The causal link can also be reversed, as with hugs: the happier you are with your wife, the more you care about her pleasure.

5. Men want love, women want sex. « Poll shows men need hugs and women love sex », headlines Time magazine. « Men seek hugs, women seek sexual satisfaction », we find on the side of the Boston Globe. « Sexual satisfaction is more important for women », explains MSNBC.

But the study doesn’t measure what women like or seek. It measures their degree of satisfaction. More men than women consider themselves happy in their relationship, while more women than men say they are satisfied with their sex life. Which doesn’t mean that women value sex more, it could actually mean the opposite.

Explanations.
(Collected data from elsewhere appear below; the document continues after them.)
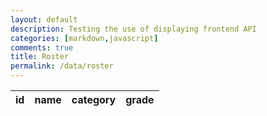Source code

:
 ```yaml
---
layout: default
description: Testing the use of displaying frontend API
categories: [markdown,javascript]
comments: true
title: Roster
permalink: /data/roster
---
```


<table>
  <thead>
  <tr>
    <th>id</th>
    <th>name</th>
    <th>category</th>
    <th>grade</th>
  </tr>
  </thead>
  <tbody id = "result">

  </tbody>
</table>




<!-- Script is layed out in a sequence (no function) and will execute when page is loaded -->
<script>
  // prepare HTML result container for new output
  const resultContainer = document.getElementById("result");

  // prepare fetch options
  const url = "https://backend.dnhsscioly.tk/api/roster/";

  const options = {
    method: 'GET', // *GET, POST, PUT, DELETE, etc.
    mode: 'cors', // no-cors, *cors, same-origin
    cache: 'default', // *default, no-cache, reload, force-cache, only-if-cached
    credentials: 'omit', // include, *same-origin, omit
    headers: {
      'Content-Type': 'application/json'
      // 'Content-Type': 'application/x-www-form-urlencoded',
    },
  };

  // fetch the API
  fetch(url, options)
    // response is a RESTful "promise" on any successful fetch
    .then(response => {
      // check for response errors
      if (response.status !== 200) {
          const errorMsg = 'Database response error: ' + response.status;
          console.log(errorMsg);
          const tr = document.createElement("tr");
          const td = document.createElement("td");
          td.innerHTML = errorMsg;
          tr.appendChild(td);
          resultContainer.appendChild(tr);
          return;
      }
      // valid response will have json data
      response.json().then(data => {
          console.log(data);


          for (const row of data) {
            console.log(row);

            const tr = document.createElement("tr");

            const id = document.createElement("td");
            const name = document.createElement("td");
            const category = document.createElement("td");
            category.innerHTML = row.category;
              const category_select = document.createElement("select");
              category_select.id = "category_select" + row.id;
                var opt = document.createElement("option");
                opt.value = "anatomy";
                opt.innerHTML = "anatomy";
                
                category_select.appendChild(opt);
                category.appendChild(category_select);

              const category_button = document.createElement('button');
                category_button.innerHTML = "submit";
                category_button.id = "button" + row.id
                category_button.onclick = function () {
                  console.log("help me");
                  var event_selected = document.getElementById("button" + row.id);
                  console.log(event_selected);
                  eventSend("add", row.id, event_selected.value);
                }
                category.appendChild(category_button);
            const grade = document.createElement("td");

            id.innerHTML = row.id;
            name.innerHTML = row.name;
            
            grade.innerHTML = row.grade;

            tr.appendChild(id);
            tr.appendChild(name);
            tr.appendChild(category);
            tr.appendChild(grade);

            resultContainer.appendChild(tr);
          }
      })
  })
  // catch fetch errors (ie ACCESS to server blocked)
  .catch(err => {
    console.error(err);
    const tr = document.createElement("tr");
    const td = document.createElement("td");
    td.innerHTML = err;
    tr.appendChild(td);
    resultContainer.appendChild(tr);
  });

  function eventSend(type, id, category) {
    if (type == "add") {
      fetch(url + "addEvent/" + id + "/" + category)
    } else {
      fetch(url + "removeEvent/" + id + "/" + category)
    }
  }
</script>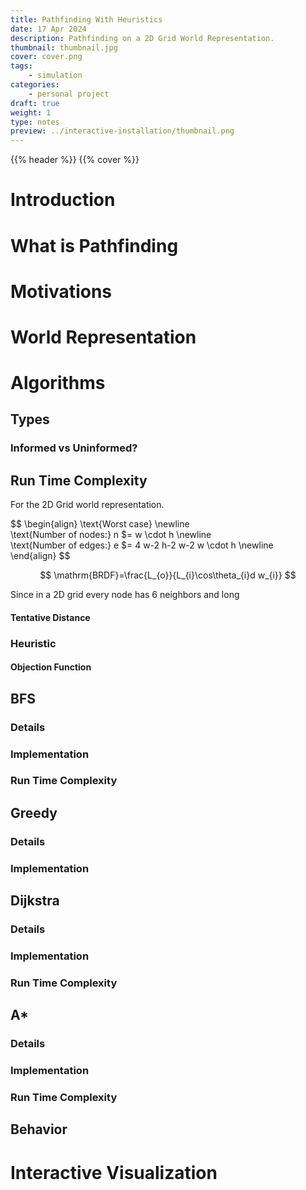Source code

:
 ```yaml
---
title: Pathfinding With Heuristics
date: 17 Apr 2024
description: Pathfinding on a 2D Grid World Representation.
thumbnail: thumbnail.jpg
cover: cover.png
tags:
    - simulation
categories:
    - personal project
draft: true
weight: 1
type: notes
preview: ../interactive-installation/thumbnail.png
---
```


{{% header %}}
{{% cover %}}

# Introduction

# What is Pathfinding
# Motivations
# World Representation

# Algorithms 

## Types
### Informed vs Uninformed?


## Run Time Complexity

For the 2D Grid world representation.

$$
\begin{align}
    \text{Worst case} \newline  
    \text{Number of nodes:} n $= w \cdot h \newline  
    \text{Number of edges:} e $= 4 w-2 h-2 w-2 w \cdot h \newline\
\end{align}
$$

$$  
\mathrm{BRDF}=\frac{L_{o}}{L_{i}\cos\theta_{i}d w_{i}}
$$

Since in a 2D grid every node has 6 neighbors and long

#### Tentative Distance

### Heuristic
#### Objection Function

## BFS
### Details
### Implementation
### Run Time Complexity

## Greedy
### Details
### Implementation


## Dijkstra
### Details
### Implementation
### Run Time Complexity



## A*
### Details
### Implementation
### Run Time Complexity

## Behavior


# Interactive Visualization

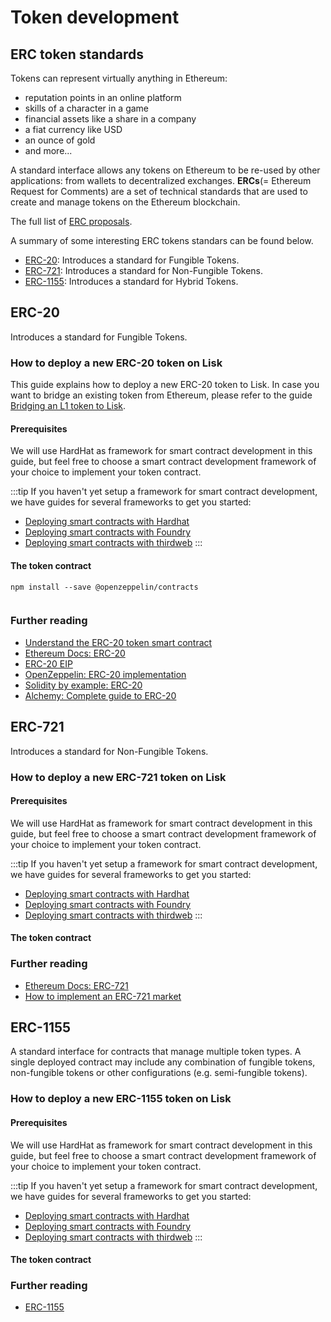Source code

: # Token development

## ERC token standards

Tokens can represent virtually anything in Ethereum:

- reputation points in an online platform
- skills of a character in a game
- financial assets like a share in a company
- a fiat currency like USD
- an ounce of gold
- and more...

A standard interface allows any tokens on Ethereum to be re-used by other applications: from wallets to decentralized exchanges.
**ERCs**(= Ethereum Request for Comments) are a set of technical standards that are used to create and manage tokens on the Ethereum blockchain.

The full list of [ERC proposals](https://eips.ethereum.org/erc).

A summary of some interesting ERC tokens standars can be found below.

- [ERC-20](#erc-20): Introduces a standard for Fungible Tokens.
- [ERC-721](#erc-721): Introduces a standard for Non-Fungible Tokens.
- [ERC-1155](#erc-1155): Introduces a standard for Hybrid Tokens.

## ERC-20
Introduces a standard for Fungible Tokens.

### How to deploy a new ERC-20 token on Lisk

This guide explains how to deploy a new ERC-20 token to Lisk.
In case you want to bridge an existing token from Ethereum, please refer to the guide [Bridging an L1 token to Lisk](add-token-to-lisk).

#### Prerequisites

We will use HardHat as framework for smart contract development in this guide, but feel free to choose a smart contract development framework of your choice to implement your token contract.

:::tip
If you haven't yet setup a framework for smart contract development, we have guides for several frameworks to get you started:

- [Deploying smart contracts with Hardhat](deploying-smart-contract/with-Hardhat)
- [Deploying smart contracts with Foundry](deploying-smart-contract/with-Foundry)
- [Deploying smart contracts with thirdweb](deploying-smart-contract/with-thirdweb)
:::

#### The token contract

```
npm install --save @openzeppelin/contracts
```

```
```


### Further reading
- [Understand the ERC-20 token smart contract](https://ethereum.org/en/developers/tutorials/understand-the-erc-20-token-smart-contract/)
- [Ethereum Docs: ERC-20](https://ethereum.org/en/developers/docs/standards/tokens/erc-20/)
- [ERC-20 EIP](https://eips.ethereum.org/EIPS/eip-20)
- [OpenZeppelin: ERC-20 implementation](https://github.com/OpenZeppelin/openzeppelin-contracts/blob/master/contracts/token/ERC20/ERC20.sol)
- [Solidity by example: ERC-20](https://solidity-by-example.org/app/erc20/)
- [Alchemy: Complete guide to ERC-20](https://www.alchemy.com/overviews/erc20-solidity)

## ERC-721
Introduces a standard for Non-Fungible Tokens.

### How to deploy a new ERC-721 token on Lisk

#### Prerequisites

We will use HardHat as framework for smart contract development in this guide, but feel free to choose a smart contract development framework of your choice to implement your token contract.

:::tip
If you haven't yet setup a framework for smart contract development, we have guides for several frameworks to get you started:

- [Deploying smart contracts with Hardhat](deploying-smart-contract/with-Hardhat)
- [Deploying smart contracts with Foundry](deploying-smart-contract/with-Foundry)
- [Deploying smart contracts with thirdweb](deploying-smart-contract/with-thirdweb)
:::

#### The token contract

### Further reading
- [Ethereum Docs: ERC-721](https://ethereum.org/en/developers/docs/standards/tokens/erc-721/)
- [How to implement an ERC-721 market](https://ethereum.org/en/developers/tutorials/how-to-implement-an-erc721-market/)

## ERC-1155

A standard interface for contracts that manage multiple token types.
A single deployed contract may include any combination of fungible tokens, non-fungible tokens or other configurations (e.g. semi-fungible tokens).

### How to deploy a new ERC-1155 token on Lisk

#### Prerequisites

We will use HardHat as framework for smart contract development in this guide, but feel free to choose a smart contract development framework of your choice to implement your token contract.

:::tip
If you haven't yet setup a framework for smart contract development, we have guides for several frameworks to get you started:

- [Deploying smart contracts with Hardhat](deploying-smart-contract/with-Hardhat)
- [Deploying smart contracts with Foundry](deploying-smart-contract/with-Foundry)
- [Deploying smart contracts with thirdweb](deploying-smart-contract/with-thirdweb)
:::

#### The token contract

### Further reading
- [ERC-1155](https://ethereum.org/en/developers/docs/standards/tokens/erc-1155/)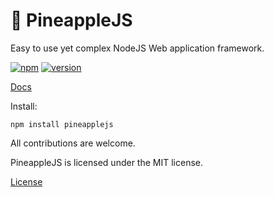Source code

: # 🍍 PineappleJS
Easy to use yet complex NodeJS Web application framework.

[![npm](https://img.shields.io/npm/dt/pineapplejs.svg)]()
[![version](https://img.shields.io/npm/v/pineapplejs.svg)]()

[Docs](./docs/README.md)

Install:

```
npm install pineapplejs
```

All contributions are welcome.

PineappleJS is licensed under the MIT license.

[License](LICENSE.md)
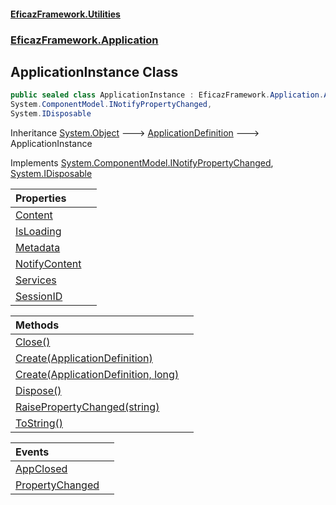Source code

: #### [EficazFramework.Utilities](EficazFrameworkUtilities.md 'EficazFramework Utilities')
### [EficazFramework.Application](EficazFrameworkUtilities.md#EficazFramework.Application 'EficazFramework.Application')

## ApplicationInstance Class

```csharp
public sealed class ApplicationInstance : EficazFramework.Application.ApplicationDefinition,
System.ComponentModel.INotifyPropertyChanged,
System.IDisposable
```

Inheritance [System.Object](https://docs.microsoft.com/en-us/dotnet/api/System.Object 'System.Object') &#129106; [ApplicationDefinition](EficazFramework.Application/ApplicationDefinition.md 'EficazFramework.Application.ApplicationDefinition') &#129106; ApplicationInstance

Implements [System.ComponentModel.INotifyPropertyChanged](https://docs.microsoft.com/en-us/dotnet/api/System.ComponentModel.INotifyPropertyChanged 'System.ComponentModel.INotifyPropertyChanged'), [System.IDisposable](https://docs.microsoft.com/en-us/dotnet/api/System.IDisposable 'System.IDisposable')

| Properties | |
| :--- | :--- |
| [Content](EficazFramework.Application/ApplicationInstance/Content.md 'EficazFramework.Application.ApplicationInstance.Content') | |
| [IsLoading](EficazFramework.Application/ApplicationInstance/IsLoading.md 'EficazFramework.Application.ApplicationInstance.IsLoading') | |
| [Metadata](EficazFramework.Application/ApplicationInstance/Metadata.md 'EficazFramework.Application.ApplicationInstance.Metadata') | |
| [NotifyContent](EficazFramework.Application/ApplicationInstance/NotifyContent.md 'EficazFramework.Application.ApplicationInstance.NotifyContent') | |
| [Services](EficazFramework.Application/ApplicationInstance/Services.md 'EficazFramework.Application.ApplicationInstance.Services') | |
| [SessionID](EficazFramework.Application/ApplicationInstance/SessionID.md 'EficazFramework.Application.ApplicationInstance.SessionID') | |

| Methods | |
| :--- | :--- |
| [Close()](EficazFramework.Application/ApplicationInstance/Close().md 'EficazFramework.Application.ApplicationInstance.Close()') | |
| [Create(ApplicationDefinition)](EficazFramework.Application/ApplicationInstance/Create(ApplicationDefinition).md 'EficazFramework.Application.ApplicationInstance.Create(EficazFramework.Application.ApplicationDefinition)') | |
| [Create(ApplicationDefinition, long)](EficazFramework.Application/ApplicationInstance/Create(ApplicationDefinition,long).md 'EficazFramework.Application.ApplicationInstance.Create(EficazFramework.Application.ApplicationDefinition, long)') | |
| [Dispose()](EficazFramework.Application/ApplicationInstance/Dispose().md 'EficazFramework.Application.ApplicationInstance.Dispose()') | |
| [RaisePropertyChanged(string)](EficazFramework.Application/ApplicationInstance/RaisePropertyChanged(string).md 'EficazFramework.Application.ApplicationInstance.RaisePropertyChanged(string)') | |
| [ToString()](EficazFramework.Application/ApplicationInstance/ToString().md 'EficazFramework.Application.ApplicationInstance.ToString()') | |

| Events | |
| :--- | :--- |
| [AppClosed](EficazFramework.Application/ApplicationInstance/AppClosed.md 'EficazFramework.Application.ApplicationInstance.AppClosed') | |
| [PropertyChanged](EficazFramework.Application/ApplicationInstance/PropertyChanged.md 'EficazFramework.Application.ApplicationInstance.PropertyChanged') | |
In previous studies, the authors concluded that « Men usually said they were more satisfied with their sex life than women, regardless of the socio-cultural context. » What this study does not confirm.

How is it different? « This is the first international study on individuals in a relationship that focuses on men and women of advanced age, together for a median of 25 years. »In short, the men and women interviewed were all engaged in long-term relationships.

Suppose that, on average, men place more importance on sex than women, while women place more importance on love than men. Single, men are therefore more likely to seek sex than women, and therefore more likely to get what they want. They would therefore be more likely to consider themselves sexually satisfied.

But if we lock these same men and women into exclusive relationships, the outcome is different. In each couple, the lowest common denominator wins. The man cannot have more sex than the woman wants to give him. She cannot have more love than man gives her.

The result: a higher rate of sexual satisfaction for women than for men, and a higher level of satisfaction with the couple relationship for men than for women. While the former give more importance to love and the latter to sex.

Each of the theories I have outlined here can be questioned. My cynical interpretations of the numbers might not stand up to close scrutiny. But I think the rosy interpretation of the media wouldn’t resist it either. Love and sex are way too complicated. Men and women too.